The other half of this round was themed on the Chinese zodiac animals. Rat went unclaimed for a long, long time, so I elected to make a puzzle using the Little Killer sudoku variant rule. Rather than make a sudoku and deal with regions and larger grids or irregular regions, I went with just a Latin Square. Here's a quick example puzzle I also made for the instructions booklet: the rules are pretty straightforward. Place a number from 1 to N (where N is the side length of the grid) into every cell, so that there are no repeats in a row or column. Arrows outside the grid give the sum of all the numbers inside the grid that they point to.
And the actual competition puzzle, worth 20 points. I tried to make it really tricky, but ended up missing a case so the logic is really messy and honestly the cleanest way is just a bifurcation, unfortunately. It's still unique and still a puzzle I made, so here it is.
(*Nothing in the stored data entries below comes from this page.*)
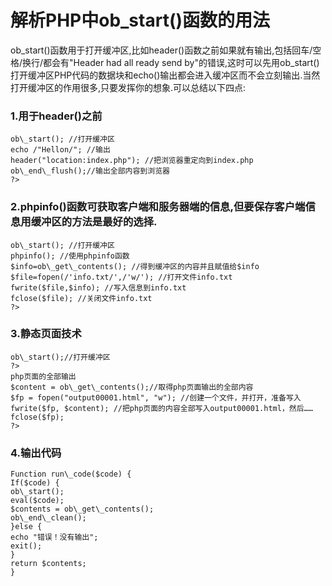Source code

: 解析PHP中ob_start()函数的用法
=============================

ob\_start()函数用于打开缓冲区,比如header()函数之前如果就有输出,包括回车/空格/换行/都会有"Header had all ready send by"的错误,这时可以先用ob\_start()打开缓冲区PHP代码的数据块和echo()输出都会进入缓冲区而不会立刻输出.当然打开缓冲区的作用很多,只要发挥你的想象.可以总结以下四点:

### 1.用于header()之前

    ob\_start(); //打开缓冲区 
    echo /"Hellon/"; //输出 
    header("location:index.php"); //把浏览器重定向到index.php 
    ob\_end\_flush();//输出全部内容到浏览器 
    ?>

### 2.phpinfo()函数可获取客户端和服务器端的信息,但要保存客户端信息用缓冲区的方法是最好的选择.

    ob\_start(); //打开缓冲区 
    phpinfo(); //使用phpinfo函数 
    $info=ob\_get\_contents(); //得到缓冲区的内容并且赋值给$info 
    $file=fopen(/'info.txt/',/'w/'); //打开文件info.txt 
    fwrite($file,$info); //写入信息到info.txt 
    fclose($file); //关闭文件info.txt 
    ?>

### 3.静态页面技术

    ob\_start();//打开缓冲区 
    ?> 
    php页面的全部输出 
    $content = ob\_get\_contents();//取得php页面输出的全部内容 
    $fp = fopen("output00001.html", "w"); //创建一个文件，并打开，准备写入 
    fwrite($fp, $content); //把php页面的内容全部写入output00001.html，然后…… 
    fclose($fp); 
    ?>

### 4.输出代码

    Function run\_code($code) { 
    If($code) { 
    ob\_start(); 
    eval($code); 
    $contents = ob\_get\_contents(); 
    ob\_end\_clean(); 
    }else { 
    echo "错误！没有输出"; 
    exit(); 
    } 
    return $contents; 
    }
I also claimed the spot for Horse with an Anti-Knight Tomtom; like with the IPC Killer Doppelblock, I didn't know which genre I wanted to use beyond a latin square type, but Tomtom quickly proved its worth and potential for some crazy theming. I ran into so many dead ends from only a few cages in this construction and it was really painful, even with using f-puzzles to help speed through "easy" anti-knight steps. The final puzzle is actually unique without the 21 cage, but since it's worth 110 points with the extra clue... yeah I think it's necessary for a good puzzle. Reminder everyone, harder/minimal cluing is not always better.